The figures were revealed today at a GDC 2025 talk by Meta's Director of Games Chris Pruett. Meta Reality Labs, the company's hardware and metaverse division, has brought in a total of $9 billion since Quest 2 launched, suggesting that over 80% of its revenue has come from hardware and other services, with less than 20% coming from content revenue.
Meta has given a total store spend figure twice in the past. In February 2022 the company said over $1 billion had been spent on the Quest Store, and in October 2022 it said this figure had surpassed $1.5 billion.
The revelation of headset usage per month increasing by 30% in 2024 follows Pruett's announcement at last year's GDC that Quest 3 has higher retention than previous Meta headsets.
"The number of people who own and are actively using a headset is larger than it has ever been", Pruett told the audience.
While total platform spending increased 12% in 2024, a figure Meta previously gave in response to developer concerns, the type of spending and type of content bringing in revenue significantly changed.
Last month Meta revealed that free-to-play apps now account for 70% of time spent on Quest, with Pruett acknowledging that this has come with a reduction in spending for some paid titles. However, he notes that the majority of revenue still comes from paid titles.

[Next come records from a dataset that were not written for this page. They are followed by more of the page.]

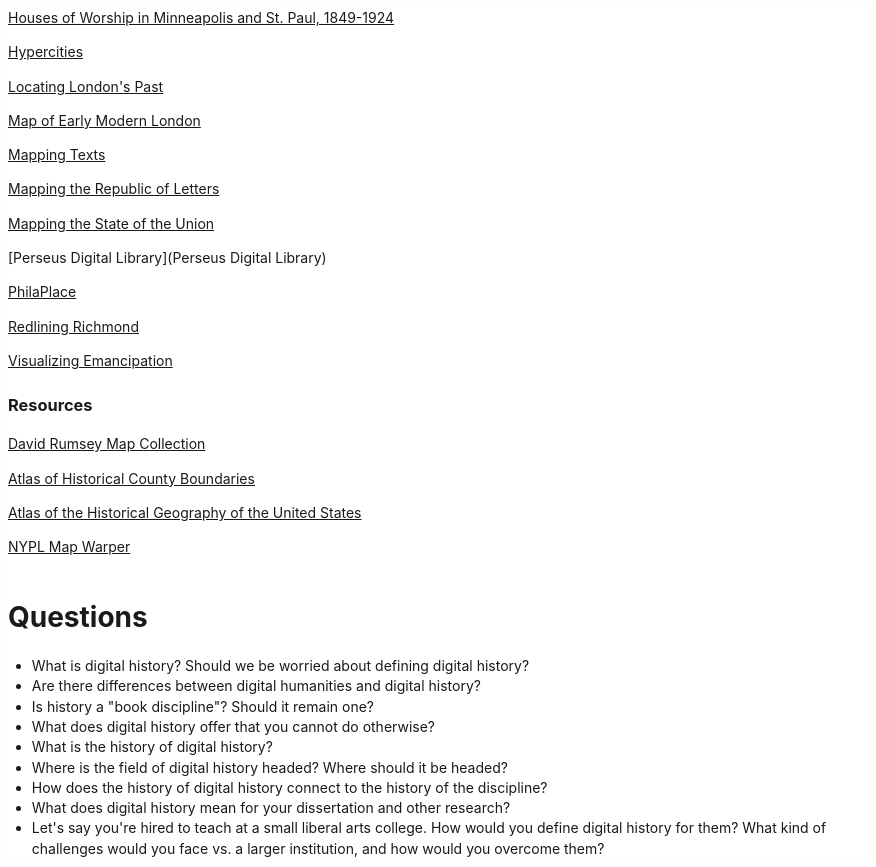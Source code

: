 [Houses of Worship in Minneapolis and St. Paul, 1849-1924](http://maps.umn.edu/HousesofWorship/housesofworship.html)

[Hypercities](http://www.hypercities.com/)

[Locating London's Past](http://www.locatinglondon.org/)

[Map of Early Modern London](http://mapoflondon.uvic.ca/index.htm)

[Mapping Texts](http://mappingtexts.org/)

[Mapping the Republic of Letters](http://republicofletters.stanford.edu/)

[Mapping the State of the Union](http://www.theatlantic.com/features/archive/2015/01/mapping-the-state-of-the-union/384576/)


[Perseus Digital Library](Perseus Digital Library)

[PhilaPlace](http://www.philaplace.org/)

[Redlining Richmond](http://dsl.richmond.edu/holc/)

[Visualizing Emancipation](http://dsl.richmond.edu/emancipation/)

### Resources

[David Rumsey Map Collection](http://www.davidrumsey.com/)

[Atlas of Historical County Boundaries](http://publications.newberry.org/ahcbp/)

[Atlas of the Historical Geography of the United States](http://dsl.richmond.edu/historicalatlas/)

[NYPL Map Warper](http://maps.nypl.org/warper/maps?show_warped=1)

# Questions

- What is digital history? Should we be worried about defining digital history?
- Are there differences between digital humanities and digital history?
- Is history a "book discipline"? Should it remain one?
- What does digital history offer that you cannot do otherwise?
- What is the history of digital history?
- Where is the field of digital history headed? Where should it be headed?
- How does the history of digital history connect to the history of the discipline?
- What does digital history mean for your dissertation and other research?
- Let's say you're hired to teach at a small liberal arts college. How would you define digital history for them? What kind of challenges would you face vs. a larger institution, and how would you overcome them?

While some of the shift is specific to VR/MR, Pruett noted that it mirrors wider trends across the games industry, where "spending is flat, investment has dried up, the only games that seem to be doing very well are big live service titles and indie darlings".
As for Quest specifically, Pruett said that the launch of Quest 3S "signaled a larger audience shift than we expected". Quest 3S buyers are younger on average, he explained, with not as much disposable income as previous Quest headset buyers. While teenager buyers have been growing with every headset release, with Quest 3S they now represent the majority of both buyers and active users, he revealed.
These teenage Quest users, he explains, "want to play the same sorts of games they’re playing elsewhere", primarily free-to-play titles with a strong focus on social interaction such as Gorilla Tag and paid "meme games" such as I Am Cat.
Further, a new audience of mainstream adult Quest buyers have emerged that aren't as interested in immersive VR or mixed reality apps at all, seeing their headset "as an extension of their TV—a device primarily for media consumption".
"They like sports, action movies, concerts—all kinds of stuff. They also play games on their phones or consoles, but it’s a secondary pastime."
According to Pruett it is this shift, and not the opening of the store or focus on Horizon Worlds, that is responsible for the vast majority of the reduction of revenue that some developers who had been targeting VR enthusiast buyers have been reporting.
He said that as Meta opened the store, it tested the change by exposing different users “to the old view and the new view”, and after months of tracking the results found a less than 1% difference in spending. He says Meta ran the same experiment for its heavy promotion of Horizon Worlds in the phone app and found it decreased spending "by 3% at most". Overall, neither of these changes lead to a reduction in overall spending, with it in fact rising by 12% in 2024.
Most VR enthusiasts come to the store already knowing what they want to buy anyways, Pruett claimed, and thus these changes didn't much affect them.
"We realize that 2024 had a lot of change all at once. We spent a long time unpacking and untangling the impact of these changes because it’s easy to conflate correlation with causation. The research isn’t done yet—we’re still learning and fine-tuning. For example, our store ranking algorithm has changed significantly several times over the last 12 months. It’s an ongoing project, and we don’t always get it right. Luckily, the data tells us pretty clearly when we’ve made mistakes so we can course correct."